İBRAHİM ARSLAN
Kosova’da bu gece tencere, kapak, kaşıklı karışık protestoda çok duygulandım.
Tencere, kapak, kaşıktan çıkan ilk sesler Coronavirus ile mücadelede büyük bir fedakarlıkla çalışan doktor, hemşire ve herkese, teşekkür sesleriydi.

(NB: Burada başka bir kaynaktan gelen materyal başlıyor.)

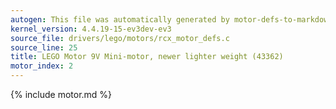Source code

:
 ```yaml
---
autogen: This file was automatically generated by motor-defs-to-markdown.py
kernel_version: 4.4.19-15-ev3dev-ev3
source_file: drivers/lego/motors/rcx_motor_defs.c
source_line: 25
title: LEGO Motor 9V Mini-motor, newer lighter weight (43362)
motor_index: 2
---
```


{% include motor.md %}
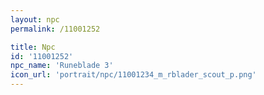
 ```yaml
---
layout: npc
permalink: /11001252

title: Npc
id: '11001252'
npc_name: 'Runeblade 3'
icon_url: 'portrait/npc/11001234_m_rblader_scout_p.png'
---
```

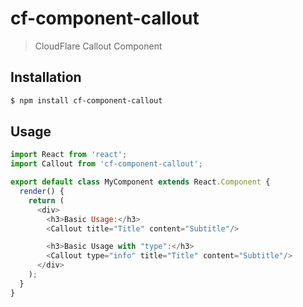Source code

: # cf-component-callout

> CloudFlare Callout Component

## Installation

```sh
$ npm install cf-component-callout
```

## Usage

```js
import React from 'react';
import Callout from 'cf-component-callout';

export default class MyComponent extends React.Component {
  render() {
    return (
      <div>
        <h3>Basic Usage:</h3>
        <Callout title="Title" content="Subtitle"/>

        <h3>Basic Usage with "type":</h3>
        <Callout type="info" title="Title" content="Subtitle"/>
      </div>
    );
  }
}
```
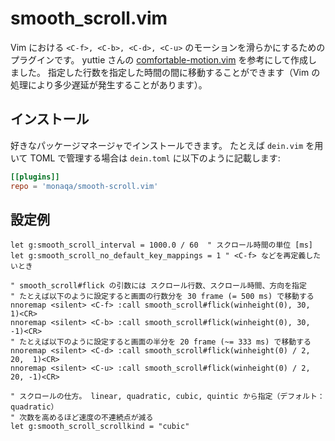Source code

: # smooth_scroll.vim

Vim における `<C-f>, <C-b>, <C-d>, <C-u>` のモーションを滑らかにするためのプラグインです。
yuttie さんの [comfortable-motion.vim](https://github.com/yuttie/comfortable-motion.vim) を参考にして作成しました。
指定した行数を指定した時間の間に移動することができます（Vim の処理により多少遅延が発生することがあります）。

## インストール

好きなパッケージマネージャでインストールできます。
たとえば `dein.vim` を用いて TOML で管理する場合は `dein.toml` に以下のように記載します:

```toml
[[plugins]]
repo = 'monaqa/smooth-scroll.vim'
```

## 設定例

```vim
let g:smooth_scroll_interval = 1000.0 / 60  " スクロール時間の単位 [ms]
let g:smooth_scroll_no_default_key_mappings = 1 " <C-f> などを再定義したいとき

" smooth_scroll#flick の引数には スクロール行数、スクロール時間、方向を指定
" たとえば以下のように設定すると画面の行数分を 30 frame (= 500 ms) で移動する
nnoremap <silent> <C-f> :call smooth_scroll#flick(winheight(0), 30,  1)<CR>
nnoremap <silent> <C-b> :call smooth_scroll#flick(winheight(0), 30, -1)<CR>
" たとえば以下のように設定すると画面の半分を 20 frame (~= 333 ms) で移動する
nnoremap <silent> <C-d> :call smooth_scroll#flick(winheight(0) / 2, 20,  1)<CR>
nnoremap <silent> <C-u> :call smooth_scroll#flick(winheight(0) / 2, 20, -1)<CR>

" スクロールの仕方。 linear, quadratic, cubic, quintic から指定（デフォルト：quadratic）
" 次数を高めるほど速度の不連続点が減る
let g:smooth_scroll_scrollkind = "cubic"
```
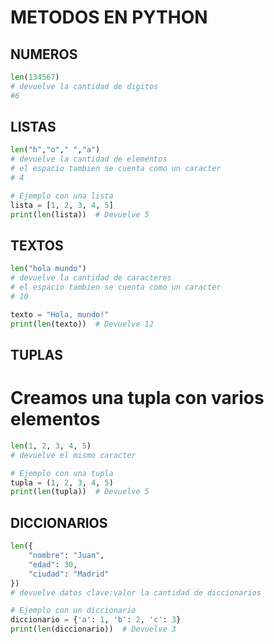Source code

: # METODOS EN PYTHON
## NUMEROS
```python
len(134567)
# devuelve la cantidad de digitos
#6
```
## LISTAS
```python
len("h","o"," ","a")
# devuelve la cantidad de elementos
# el espacio tambien se cuenta como un caracter
# 4
```
```python
# Ejemplo con una lista
lista = [1, 2, 3, 4, 5]
print(len(lista))  # Devuelve 5
```
## TEXTOS
```python
len("hola mundo")
# devuelve la cantidad de caracteres
# el espacio tambien se cuenta como un caracter
# 10
```
```python
texto = "Hola, mundo!"
print(len(texto))  # Devuelve 12
```
## TUPLAS
# Creamos una tupla con varios elementos
```python
len(1, 2, 3, 4, 5)
# devuelve el mismo caracter
```
```python
# Ejemplo con una tupla
tupla = (1, 2, 3, 4, 5)
print(len(tupla))  # Devuelve 5
```

## DICCIONARIOS
```python
len({
    "nombre": "Juan",
    "edad": 30,
    "ciudad": "Madrid"
})
# devuelve datos clave:valor la cantidad de diccionarios
```
```python
# Ejemplo con un diccionario
diccionario = {'a': 1, 'b': 2, 'c': 3}
print(len(diccionario))  # Devuelve 3
```
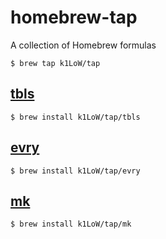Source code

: # homebrew-tap

A collection of Homebrew formulas

```console
$ brew tap k1LoW/tap
```

## [tbls](https://github.com/k1LoW/tbls)

```console
$ brew install k1LoW/tap/tbls
```

## [evry](https://github.com/k1LoW/evry)

```console
$ brew install k1LoW/tap/evry
```

## [mk](https://github.com/k1LoW/mk)

```console
$ brew install k1LoW/tap/mk
```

Bu zor anlarda fakirlere yemek, yiyecek dağıtan, dükkanı çalışmadığı, çalışamadığı için kiracısıdan ücret almayan, güzel haberler içinde, virüs tehlikesinin vız geldiğini hissettim.
Tencere, kapak, kaşıktan çıkan sesler yükseldikçe, bu zor günde hükümetin istifasını isteyen zor ortağın -LDK (Kosova Demokratik Birliği) “hükümetten çekilip” güven oylaması önerisine, son seçimdeki yenilgiyi hiç kabul edemeyen muhalefetin (PDK – Kosova Demokrasi Partisi, AAK-Kosova Ittifaki gibi) “zil takıp” oynarcasına akbaba yaklaşımlarının, protestosuydu.
Vatandaş can derdinde iken, milletin vekil ettiği bu siyasetçilerin koltuk derdine, pes doğrusu.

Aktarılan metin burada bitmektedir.